切り出し七輪は石川県の能登半島の先端にある珠洲市という町で作られています。この地域には珪藻土岩が無尽蔵にあると言われています。珠洲市には切り出し七輪のメーカーがいくつかあります。
能登の切出七輪は1つ1つ江戸時代から受け継がれた製法で作られ、大量生産の練り七輪とは一線を画した品質を誇ります。
町の外れの山中に珪藻土岩を切出す坑道があります。入り口からは想像できないほどの長い坑道が続いています。毎日少しづつ坑道は伸びてゆきます。坑道内は温度は季節を問わず一定なので、夏は涼しく、冬は暖かいそうです。
坑道内は湿度が高いので、切出した珪藻土岩の一時保管に最適な空間となっていました。数百メートルもある坑道は幾つも枝分かれし、地下深くにも延びています。岩にヒビがあると効率よく切出せないので別の方向に掘り進んだり、地面を掘り進みます。
坑道の先端ではまさに珪藻土岩の切出し作業が行われていました。決められたサイズに珪藻土岩を切出す様子は非常に手際が良く、正確です。作業は全て手作業で、1人あたり1列分の岩壁を切出すそうです。切出された珪藻土岩のブロックは坑道の脇に積み上げられ、必要に応じて運び出されます。

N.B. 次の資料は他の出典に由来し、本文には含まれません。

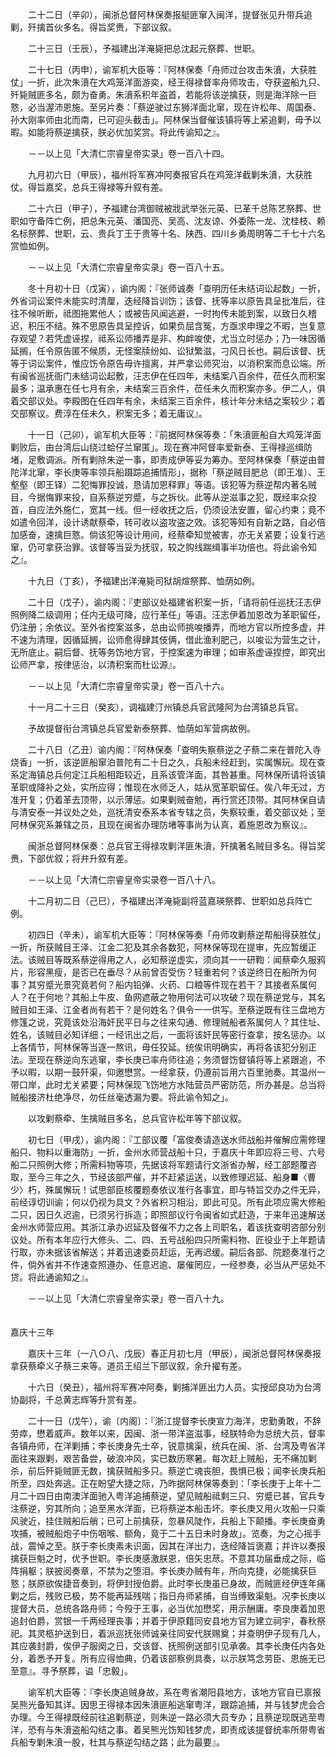 <!-- { "loadSidebar": true } -->
　　二十二日（辛卯），闽浙总督阿林保奏报艇匪窜入闽洋，提督张见升带兵追剿，歼擒首伙多名。得旨奖赉，下部议叙。

　　二十三日（壬辰），予福建出洋淹毙把总沈起元祭葬、世职。

　　二十七日（丙申），谕军机大臣等：『阿林保奏「舟师过台攻击朱濆，大获胜仗」一折，此次朱濆在大鸡笼洋面游奕，经王得禄督率舟师攻击，夺获盗船九只、歼毙贼匪多名，颇为奋勇。朱濆系积年盗首，若能将该逆擒获，则是海洋除一巨憝，必当渥沛恩施。至另片奏：「蔡逆驶过东狮洋面北窜，现在许松年、周国泰、孙大刚率师由北而南，已可迎头截击」。阿林保当督催该镇将等上紧追剿，毋予以暇。如能将蔡逆擒获，朕必优加奖赏。将此传谕知之』。

　　－－以上见「大清仁宗睿皇帝实录」卷一百八十四。

　　九月初六日（甲辰），福州将军赛冲阿奏报官兵在鸡笼洋截剿朱濆，大获胜仗。得旨嘉奖，总兵王得禄等升叙有差。

　　二十六日（甲子），予福建台湾御贼被戕武举张元英、已革千总陈艺祭葬、世职如守备阵亡例，把总朱元英、潘国亮、吴高、沈友谅、外委陈一龙、沈桂枝、赖名标祭葬、世职，云、贵兵丁王于贵等十名、陕西、四川乡勇周明等二千七十六名赏恤如例。

　　－－以上见「大清仁宗睿皇帝实录」卷一百八十五。

　　冬十月初十日（戊寅），谕内阁：『张师诚奏「查明历任未结词讼起数」一折，外省词讼案件未能实时清厘，迭经降旨训饬；该督、抚等率以原告具呈批准后，往往不候听断，祗图拖累他人；或被告风闻逃避，一时拘传未能到案，以致日久稽迟，积压不结。殊不思原告具呈控诉，如果负屈含冤，方亟求申理之不暇，岂复意存观望？若凭虚诬捏，祗系讼师播弄是非、构衅唆使，尤当立时惩办；乃一味因循延搁，任令原告匿不候质，无怪案牍纷如、讼狱繁滋，刁风日长也。嗣后该督、抚等于词讼案件，惟应饬令原告毋许擅离，并严拿讼师究治，以消积案而息讼端。所有闽省巡抚衙门未结词讼起敷，汪志伊在任四年，未结案八百余件，莅任久而积案最多；温承惠在任七月有余，未结案三百余件，莅任未久而积案亦多。伊二人，俱着交部议处。李殿图在任四年有余，未结案三百余件，核计年分未结之案较少；着交部察议。费淳在任未久，积案无多；着无庸议』。

　　十一日（己卯），谕军机大臣等：『前据阿林保等奏：「朱濆匪船自大鸡笼洋面剿败后，由台湾后山绕过蛤仔兰窜匿」。现在赛冲阿督率爱新泰、王得禄巡缉防堵，足敷调派。所有剿除朱逆一事，即责成伊等妥为筹办。至阿林保奏「蔡逆由普陀洋北窜，李长庚等率领兵船蹑踪追捕情形」，据称「蔡逆贼目肥总（即王准）、王壑壑（即王铎）二犯悔罪投诚，恳请加恩释罪」等语。该犯等为蔡逆帮内著名贼目，今据悔罪来投，自系蔡逆穷蹙，与之拆伙。此等从逆滋事之犯，既经率众投首，自应法外施仁，宽其一线。但一经收抚之后，仍须设法安置，留心约束；竟不如遣令回洋，设计诱献蔡牵，转可收以盗攻盗之效。该犯等知有自新之路，自必倍加感奋，速擒巨憝。倘该犯等设计用间，经蔡牵知觉被害，亦无关紧要；设复行逃窜，仍可拿获治罪。该督等当妥为抚驭，较之购线踹缉事半功倍也。将此谕令知之』。

　　十九日（丁亥），予福建出洋淹毙司狱胡煊祭葬、恤荫如例。

　　二十日（戊子），谕内阁：『吏部议处福建省积案一折，「请将前任巡抚汪志伊照例降二级调用；任内无级可降，应行革任」等语。汪志伊着加恩改为革职留任，仍注册；余依议。至外省控案滋多，总由讼师挑唆播弄，而地方官以所控多虚，并不速为清理，因循延搁，讼师愈得肆其伎俩，借此渔利肥己，以唆讼为营生之计，无所底止。嗣后督、抚等务饬地方官，于控案速为审理；如审系虚诬捏控，即究出讼师严拿，按律惩治，以清积案而杜讼源』。

　　－－以上见「大清仁宗睿皇帝实录」卷一百八十六。

　　十一月二十三日（癸亥），调福建汀州镇总兵官武隆阿为台湾镇总兵官。

　　予故提督衔台湾镇总兵官爱新泰祭葬、恤荫如军营病故例。

　　二十八日（乙丑）谕内阁：『阿林保奏「查明失察蔡逆之子蔡二来在普陀入寺烧香」一折，该逆匪船窜泊普陀有二十日之久，兵船未经赶到，实属懈玩。现在查系定海镇总兵何定江兵船相距较近，且系该管洋面，其咎甚重。阿林保所请将该镇革职或降补之处，实所应得；惟现在水师乏人，姑从宽革职留任。俟八年无过，方准开复；仍着革去顶带，以示薄惩。如果剿贼奋勉，再行赏还顶带。其阿林保自请与清安泰一并议处之处，巡抚清安泰系本省专辖之员，失察较重，着交部议处；至阿林保究系兼辖之员，且现在闽省办理防堵等事尚为认真，着施恩改为察议』。

　　闽浙总督阿林保奏：总兵官王得禄攻剿洋匪朱濆，歼擒著名贼目多名。得旨奖赉，下部优叙；将弁升叙有差。

　　－－以上见「大清仁宗睿皇帝实录卷一百八十八。

　　十二月初二日（己巳），予福建出洋淹毙副将蓝嘉瑛祭葬、世职如总兵阵亡例。

　　初四日（辛未），谕军机大臣等：『阿林保等奏「舟师攻剿蔡逆帮船得获胜仗」一折，所获贼目王泽、江金二犯及其余各数犯，阿林保等现在提审，先应暂缓正法。该贼目等既系蔡逆得用之人，必知蔡逆虚实，须向其一一研鞫：闻蔡牵久服鸦片，形容黑瘦，是否已在垂尽？从前曾否受伤？轻重若何？该逆终日在船所为何事？其穷蹙光景究竟若何？船内铅弹、火药、口粮等件现在若干？其接者系属何人？在于何地？其船上牛皮、鱼网遮蔽之物用何法可以攻破？现在蔡逆党与，其名贼目如王泽、江金者尚有若干？是何姓名？俱令一一供写。至蔡逆既有往三盘地方修篷之说，究竟该处沿海奸民平日与之往来勾通、修理贼船者系属何人？其住址、姓名，该贼目必知详细；一经讯出之后，一面将该奸民等密行查拿，按名惩办。以上各情节，阿林保等当逐一熬讯，毋任狡延。统俟讯明确实，再将各该犯分别正法。至现在蔡逆向东逃窜，李长庚已率舟师往追；务须督饬督镇将等上紧跟追，不予以暇，以期一鼓歼渠，仰邀懋赏。一经拿获，仍遵前旨用六百里驰奏。其温州一带口岸，此时尤关紧要；阿林保现飞饬地方水陆营员严密防范，所办甚是。总当将贼船接济杜绝净尽，勿任丝毫透漏为要。将此谕令知之」。

　　以攻剿蔡牵、生擒贼目多名，总兵官许松年等下部议叙。

　　初七日（甲戌），谕内阁：『工部议覆「富俊奏请造送水师战船并催解应需修理船只、物料以重海防」一折，金州水师营战船十只，于嘉庆十年即应将三号、六号船二只照例大修；所需料物等项，先据该将军题请行文浙省办解，经工部题覆咨取，至今三年之久，节经该部严催，并不赶紧运送，以致修理迟延、船身■〈曹少〉朽，殊属懈玩！试思部臣核覆题奏依议准行各事宜，即与特旨交办之件无异，前经谆切训谕；何以仍视为具文？外省积习相沿，即此可见。所有此项应需大修船二只，因日久迟逾，已须另行拆造；即照部议行令闽省如式赶造，于来年迅速解送金州水师营应用。其浙江承办迟延及督催不力之各上司职名，着该抚查明咨部分别议处。所有本年应行大修头、二、四、五号战船四只所需料物、匠役业于上年题请行取，亦未据该省解送；并着迅速委员赶运，无再迟缓。嗣后各部、院题奏准行之件，倘外省并不作速查照遵办、任意迟逾、屡催罔应，一经参奏，必当从严惩处不贷。将此通谕知之』。

　　－－以上见「大清仁宗睿皇帝实录」卷一百八十九。  
　 

嘉庆十三年

　　嘉庆十三年（一八Ｏ八、戊辰）春正月初七月（甲辰），闽浙总督阿林保奏报拿获蔡牵义子蔡三来等。道员王绍兰下部议叙，余升擢有差。

　　十六日（癸丑），福州将军赛冲阿奏，剿捕洋匪出力人员。实授邱良功为台湾协副将，千总黄志辉等升赏有差。

　　二十一日（戊午），谕〔内阁〕：『浙江提督李长庚宣力海洋，忠勤勇敢，不辞劳瘁，懋着威声。数年以来，因闽、浙一带洋盗滋事，经朕特命为总统大员，督率各镇舟师，在洋剿捕；李长庚身先士卒，锐意擒渠，统兵在闽、浙、台湾及粤省洋面往来跟剿，艰苦备尝，破浪冲风，实已数历寒暑。每次赶上贼船，无不痛加剿杀，前后歼毙贼匪无数，擒获贼船多只。蔡逆亡魂丧胆，畏惧已极；闻李长庚兵船所至，四处奔逃。正在盼望大捷之际，乃昨据阿林保等奏到：「李长庚于上年十二月二十四日由南澳洋面驰入粤洋追捕蔡逆，望见贼船祗剩三只、穷蹙已甚，官兵专注蔡逆，穷其所向；追至黑水洋面，已将蔡逆本船击坏。李长庚又用火攻船一只乘风驶近，挂住贼船后艄；已可上前擒获，忽暴风陡作，兵船上下颠播。李长庚奋勇攻捕，被贼船炮子中伤咽喉、额角，竟于二十五日未时身故」。览奏，为之心摇手战，震悼之至。朕于李长庚素未识面，因其在洋出力，迭经降旨褒嘉；并许以奏报擒获巨魁之时，优予世职。李长庚感激朕恩，倍矢忠荩。不意其功届垂成之际，临阵捐躯；朕披阅奏章，不禁为之堕泪。李长庚办贼有年，所向克捷，必能擒获巨憝；朕原欲俟捷音奏到，将伊封授伯爵。此时李长庚虽已身故，而贼匪经伊连年痛剿之后，残败已极，势不能再延残喘；指日舟师紧捕，自当缚致渠魁。况李长庚以提督大员，总统各路舟师；今殁于王事，必当优加懋奖，用示酬庸。李良庚着加恩追封伯爵，赏银一千两经理丧事；并着于伊原籍同安县地方官为建立祠宇，春秋祭祀。其灵柩护送到日，着派巡抚张师诚亲往同安代朕赐奠；并查明伊子现有几人，其应袭封爵，俟伊子服阕之日，交该督、抚照例送部引见承袭。其李长庚任内各处分，着悉予开复。所有应得恤典，仍着该部察例具奏，以示朕笃念劳臣、恩施无已至意』。寻予祭葬，谥「忠毅」。

　　谕军机大臣等：『李长庚追贼身故，系在粤省潮阳县地方，该地方官自已禀报吴熊光备知其详。因思王得禄本因朱濆匪船逃窜粤洋，跟踪追捕，并与钱梦虎会合办理。今王得禄既经前往追剿蔡逆，则朱逆一路必须大员专办；且蔡逆现既逃至粤洋，恐有与朱濆盗船勾结之事。着吴熊光饬知钱梦虎，即责成该提督统率所带粤省兵船专剿朱濆一股，杜其与蔡逆勾结之路；此为最要』。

切出した珪藻土岩ブロックを七輪などの商品に成形します。風口やくり抜きをするのに電動ノミを使用します。その先の工程は全て手彫りで仕上げます。取材時には電動ノミを用いた成形工程の途中でした。
成形された七輪は約800度の薪窯で一昼夜焼成されます。焼成中は泊り込みで窯を見守るそうです。職人の勘によって最適な状態で窯出しされます。
仕上げです。窯出しされた後は磨きや装飾の工程を経て立派な商品となります。工程のほとんどが手作業で、大変な手間がかかっています。品質に裏付けられたものを少しだけでしたが体験することができました。